Saved entries
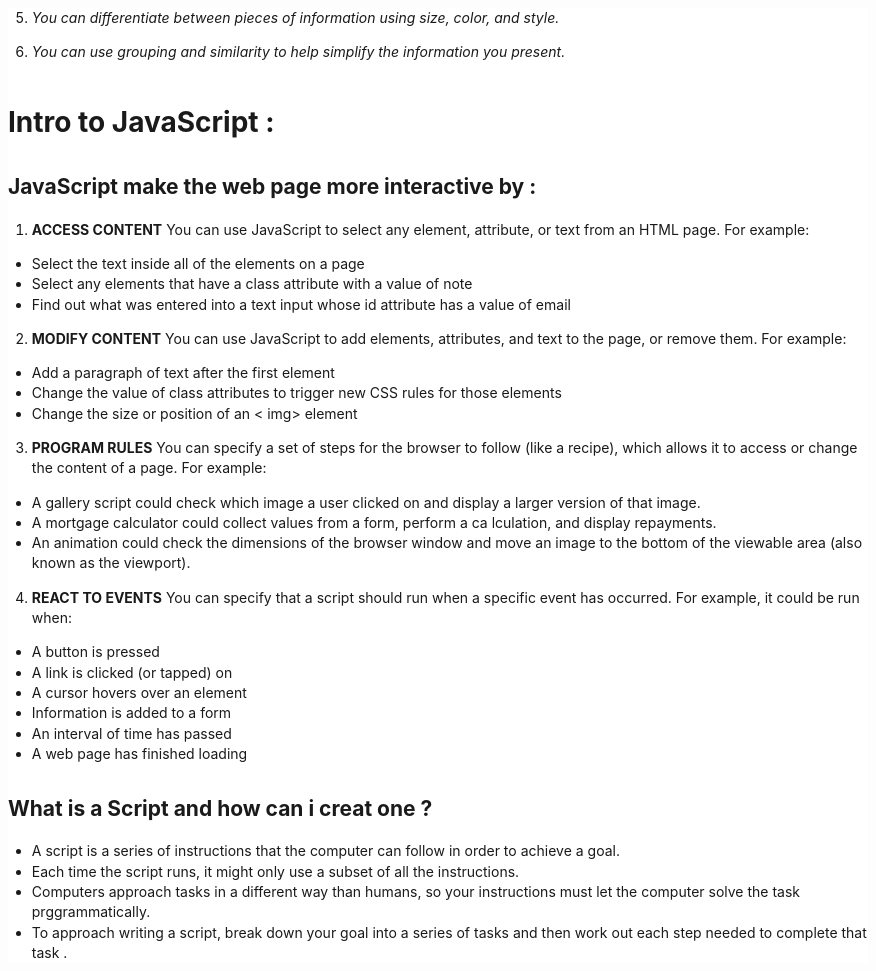 5. _You can differentiate between pieces of information using size, color, and style._

6. _You can use grouping and similarity to help simplify the information you present._




# Intro to JavaScript :

## JavaScript make the web page more interactive by :

1. **ACCESS CONTENT**
You can use JavaScript to select any element, attribute, or text from an
HTML page. For example:

+ Select the text inside all of the <hl> elements on a page
+ Select any elements that have a class attribute with a value of note
+ Find out what was entered into a text input whose id attribute has a value of email 

2. **MODIFY CONTENT**
You can use JavaScript to add elements, attributes, and text to the page, or remove them. For example:
+ Add a paragraph of text after the first <hl> element
+ Change the value of class attributes to trigger new CSS rules for those elements
+ Change the size or position of an < img> element

3. **PROGRAM RULES**
You can specify a set of steps for the browser to follow (like a recipe), which allows it to access or change the content of a page. For example:
+ A gallery script could check which image a user clicked on and display a larger version of that image.
+ A mortgage calculator could collect values from a form, perform a ca lculation, and display repayments.
+ An animation could check the dimensions of the browser window and move an image to the bottom of the viewable area (also known as the viewport).

4. **REACT TO EVENTS**
You can specify that a script should run when a specific event has occurred. For example, it could be run when:
- A button is pressed
- A link is clicked (or tapped) on
- A cursor hovers over an element
- Information is added to a form
- An interval of time has passed
- A web page has finished loading

## What is a Script and how can i creat one ?

+ A script is a series of instructions that the computer can follow in order to achieve a goal.
+ Each time the script runs, it might only use a subset of all the instructions.
+ Computers approach tasks in a different way than humans, so your instructions must let the computer solve the task prggrammatically.
+ To approach writing a script, break down your goal into a series of tasks and then work out each step needed to complete that task .
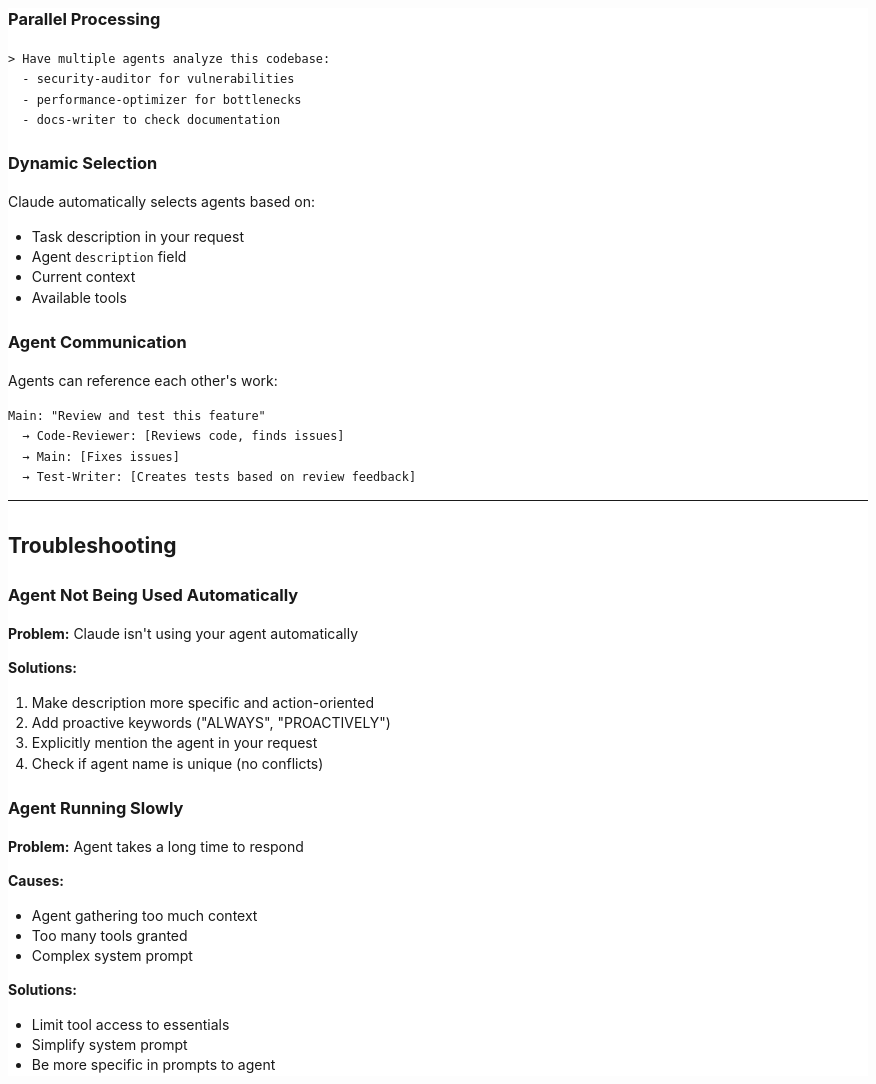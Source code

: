 ### Parallel Processing

```
> Have multiple agents analyze this codebase:
  - security-auditor for vulnerabilities
  - performance-optimizer for bottlenecks
  - docs-writer to check documentation
```

### Dynamic Selection

Claude automatically selects agents based on:
- Task description in your request
- Agent `description` field
- Current context
- Available tools

### Agent Communication

Agents can reference each other's work:

```
Main: "Review and test this feature"
  → Code-Reviewer: [Reviews code, finds issues]
  → Main: [Fixes issues]
  → Test-Writer: [Creates tests based on review feedback]
```

---

## Troubleshooting

### Agent Not Being Used Automatically

**Problem:** Claude isn't using your agent automatically

**Solutions:**
1. Make description more specific and action-oriented
2. Add proactive keywords ("ALWAYS", "PROACTIVELY")
3. Explicitly mention the agent in your request
4. Check if agent name is unique (no conflicts)

### Agent Running Slowly

**Problem:** Agent takes a long time to respond

**Causes:**
- Agent gathering too much context
- Too many tools granted
- Complex system prompt

**Solutions:**
- Limit tool access to essentials
- Simplify system prompt
- Be more specific in prompts to agent
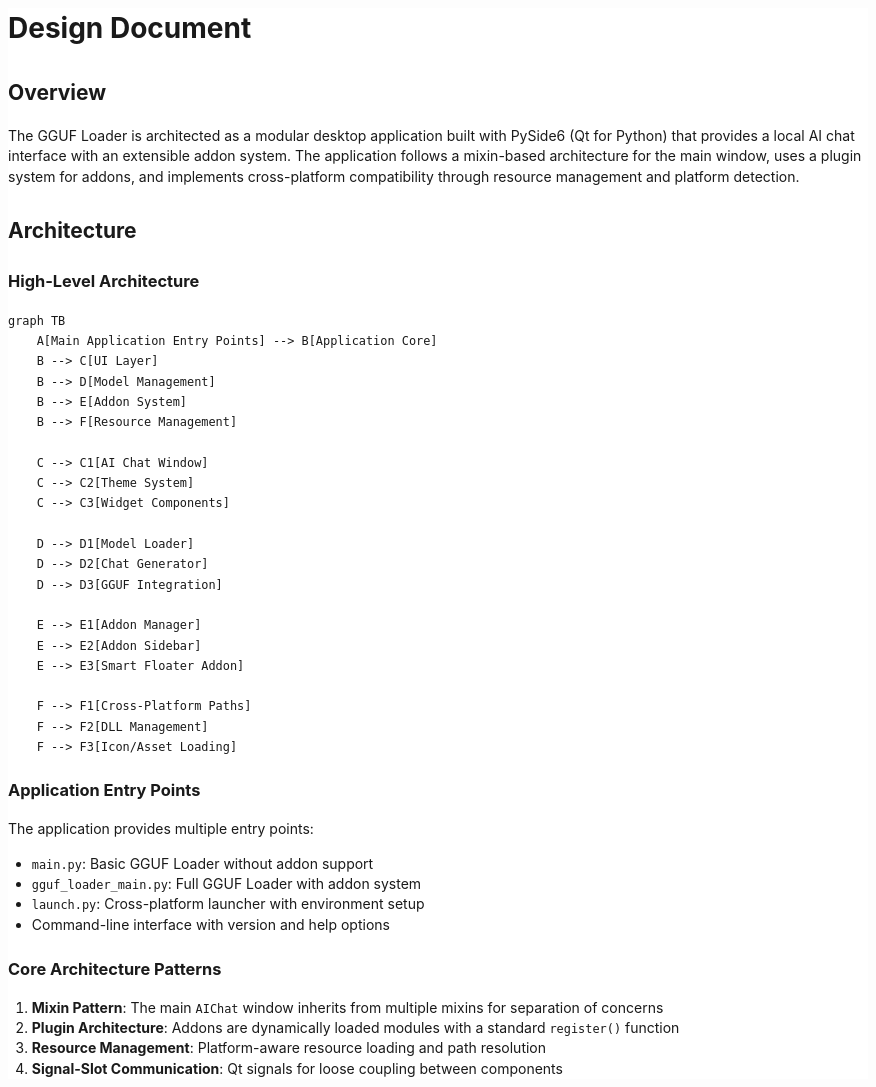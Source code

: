 # Design Document

## Overview

The GGUF Loader is architected as a modular desktop application built with PySide6 (Qt for Python) that provides a local AI chat interface with an extensible addon system. The application follows a mixin-based architecture for the main window, uses a plugin system for addons, and implements cross-platform compatibility through resource management and platform detection.

## Architecture

### High-Level Architecture

```mermaid
graph TB
    A[Main Application Entry Points] --> B[Application Core]
    B --> C[UI Layer]
    B --> D[Model Management]
    B --> E[Addon System]
    B --> F[Resource Management]
    
    C --> C1[AI Chat Window]
    C --> C2[Theme System]
    C --> C3[Widget Components]
    
    D --> D1[Model Loader]
    D --> D2[Chat Generator]
    D --> D3[GGUF Integration]
    
    E --> E1[Addon Manager]
    E --> E2[Addon Sidebar]
    E --> E3[Smart Floater Addon]
    
    F --> F1[Cross-Platform Paths]
    F --> F2[DLL Management]
    F --> F3[Icon/Asset Loading]
```

### Application Entry Points

The application provides multiple entry points:
- `main.py`: Basic GGUF Loader without addon support
- `gguf_loader_main.py`: Full GGUF Loader with addon system
- `launch.py`: Cross-platform launcher with environment setup
- Command-line interface with version and help options

### Core Architecture Patterns

1. **Mixin Pattern**: The main `AIChat` window inherits from multiple mixins for separation of concerns
2. **Plugin Architecture**: Addons are dynamically loaded modules with a standard `register()` function
3. **Resource Management**: Platform-aware resource loading and path resolution
4. **Signal-Slot Communication**: Qt signals for loose coupling between components
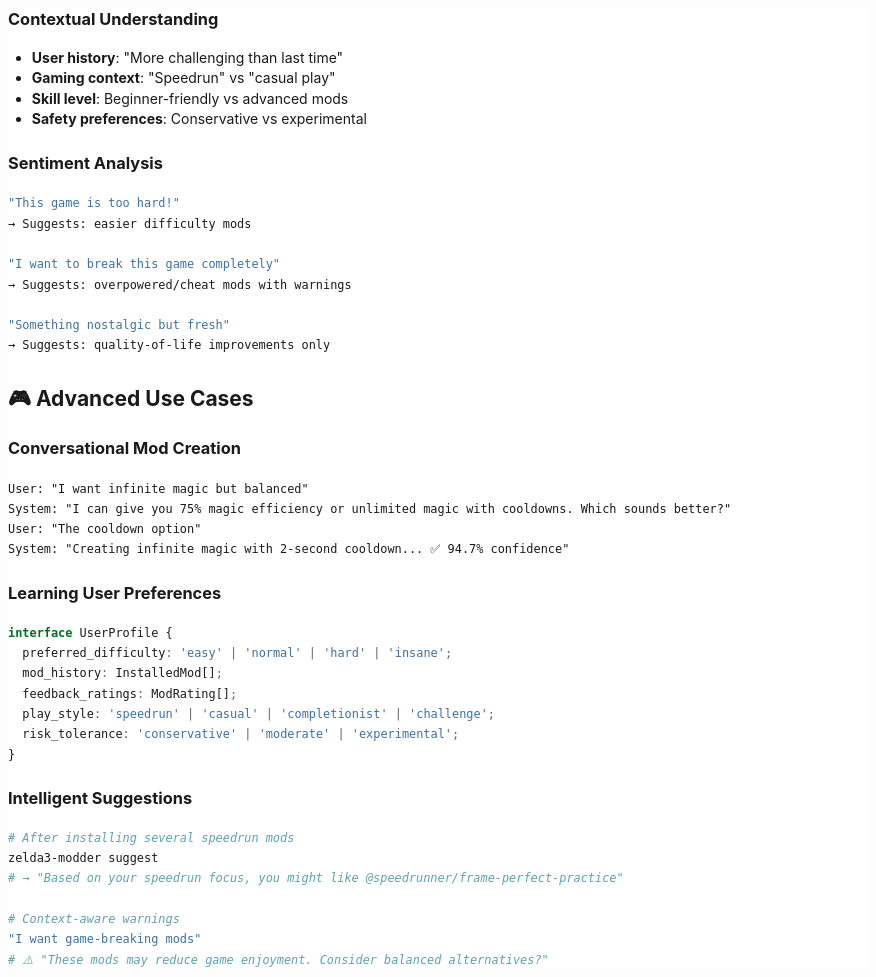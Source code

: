 ### **Contextual Understanding**
- **User history**: "More challenging than last time"
- **Gaming context**: "Speedrun" vs "casual play" 
- **Skill level**: Beginner-friendly vs advanced mods
- **Safety preferences**: Conservative vs experimental

### **Sentiment Analysis**
```bash
"This game is too hard!" 
→ Suggests: easier difficulty mods

"I want to break this game completely"
→ Suggests: overpowered/cheat mods with warnings

"Something nostalgic but fresh"
→ Suggests: quality-of-life improvements only
```

## 🎮 Advanced Use Cases

### **Conversational Mod Creation**
```
User: "I want infinite magic but balanced"
System: "I can give you 75% magic efficiency or unlimited magic with cooldowns. Which sounds better?"
User: "The cooldown option"
System: "Creating infinite magic with 2-second cooldown... ✅ 94.7% confidence"
```

### **Learning User Preferences**
```typescript
interface UserProfile {
  preferred_difficulty: 'easy' | 'normal' | 'hard' | 'insane';
  mod_history: InstalledMod[];
  feedback_ratings: ModRating[];
  play_style: 'speedrun' | 'casual' | 'completionist' | 'challenge';
  risk_tolerance: 'conservative' | 'moderate' | 'experimental';
}
```

### **Intelligent Suggestions**
```bash
# After installing several speedrun mods
zelda3-modder suggest
# → "Based on your speedrun focus, you might like @speedrunner/frame-perfect-practice"

# Context-aware warnings
"I want game-breaking mods"
# ⚠️ "These mods may reduce game enjoyment. Consider balanced alternatives?"
```
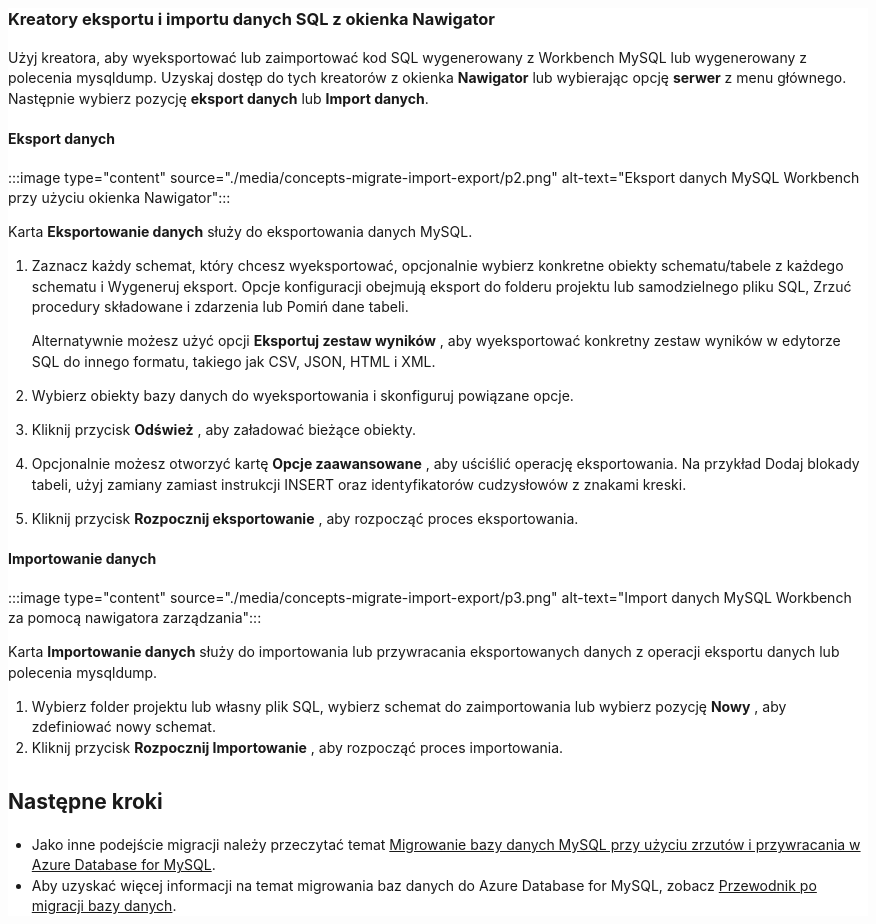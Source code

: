### <a name="sql-data-export-and-import-wizards-from-the-navigator-pane"></a>Kreatory eksportu i importu danych SQL z okienka Nawigator
Użyj kreatora, aby wyeksportować lub zaimportować kod SQL wygenerowany z Workbench MySQL lub wygenerowany z polecenia mysqldump. Uzyskaj dostęp do tych kreatorów z okienka **Nawigator** lub wybierając opcję **serwer** z menu głównego. Następnie wybierz pozycję **eksport danych** lub **Import danych**.

#### <a name="data-export"></a>Eksport danych
:::image type="content" source="./media/concepts-migrate-import-export/p2.png" alt-text="Eksport danych MySQL Workbench przy użyciu okienka Nawigator":::

Karta **Eksportowanie danych** służy do eksportowania danych MySQL.
1. Zaznacz każdy schemat, który chcesz wyeksportować, opcjonalnie wybierz konkretne obiekty schematu/tabele z każdego schematu i Wygeneruj eksport. Opcje konfiguracji obejmują eksport do folderu projektu lub samodzielnego pliku SQL, Zrzuć procedury składowane i zdarzenia lub Pomiń dane tabeli.

   Alternatywnie możesz użyć opcji **Eksportuj zestaw wyników** , aby wyeksportować konkretny zestaw wyników w edytorze SQL do innego formatu, takiego jak CSV, JSON, HTML i XML.
3. Wybierz obiekty bazy danych do wyeksportowania i skonfiguruj powiązane opcje.
4. Kliknij przycisk **Odśwież** , aby załadować bieżące obiekty.
5. Opcjonalnie możesz otworzyć kartę **Opcje zaawansowane** , aby uściślić operację eksportowania. Na przykład Dodaj blokady tabeli, użyj zamiany zamiast instrukcji INSERT oraz identyfikatorów cudzysłowów z znakami kreski.
6. Kliknij przycisk **Rozpocznij eksportowanie** , aby rozpocząć proces eksportowania.


#### <a name="data-import"></a>Importowanie danych
:::image type="content" source="./media/concepts-migrate-import-export/p3.png" alt-text="Import danych MySQL Workbench za pomocą nawigatora zarządzania":::

Karta **Importowanie danych** służy do importowania lub przywracania eksportowanych danych z operacji eksportu danych lub polecenia mysqldump.
1. Wybierz folder projektu lub własny plik SQL, wybierz schemat do zaimportowania lub wybierz pozycję **Nowy** , aby zdefiniować nowy schemat.
2. Kliknij przycisk **Rozpocznij Importowanie** , aby rozpocząć proces importowania.

## <a name="next-steps"></a>Następne kroki
- Jako inne podejście migracji należy przeczytać temat [Migrowanie bazy danych MySQL przy użyciu zrzutów i przywracania w Azure Database for MySQL](concepts-migrate-dump-restore.md).
- Aby uzyskać więcej informacji na temat migrowania baz danych do Azure Database for MySQL, zobacz [Przewodnik po migracji bazy danych](https://github.com/Azure/azure-mysql/tree/master/MigrationGuide).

### [Task directions]
Each line between the one holding "of that image." and the one holding "Claude automatically selects", inclusive, should be copied exactly as it appears above, and pictures should be omitted.

### [Response for this exercise]
+ A gallery script could check which image a user clicked on and display a larger version of that image.
+ A mortgage calculator could collect values from a form, perform a ca lculation, and display repayments.
+ An animation could check the dimensions of the browser window and move an image to the bottom of the viewable area (also known as the viewport).

4. **REACT TO EVENTS**
You can specify that a script should run when a specific event has occurred. For example, it could be run when:
- A button is pressed
- A link is clicked (or tapped) on
- A cursor hovers over an element
- Information is added to a form
- An interval of time has passed
- A web page has finished loading

## What is a Script and how can i creat one ?

+ A script is a series of instructions that the computer can follow in order to achieve a goal.
+ Each time the script runs, it might only use a subset of all the instructions.
+ Computers approach tasks in a different way than humans, so your instructions must let the computer solve the task prggrammatically.
+ To approach writing a script, break down your goal into a series of tasks and then work out each step needed to complete that task .
Source code

: ### Parallel Processing

```
> Have multiple agents analyze this codebase:
  - security-auditor for vulnerabilities
  - performance-optimizer for bottlenecks
  - docs-writer to check documentation
```

### Dynamic Selection

Claude automatically selects agents based on:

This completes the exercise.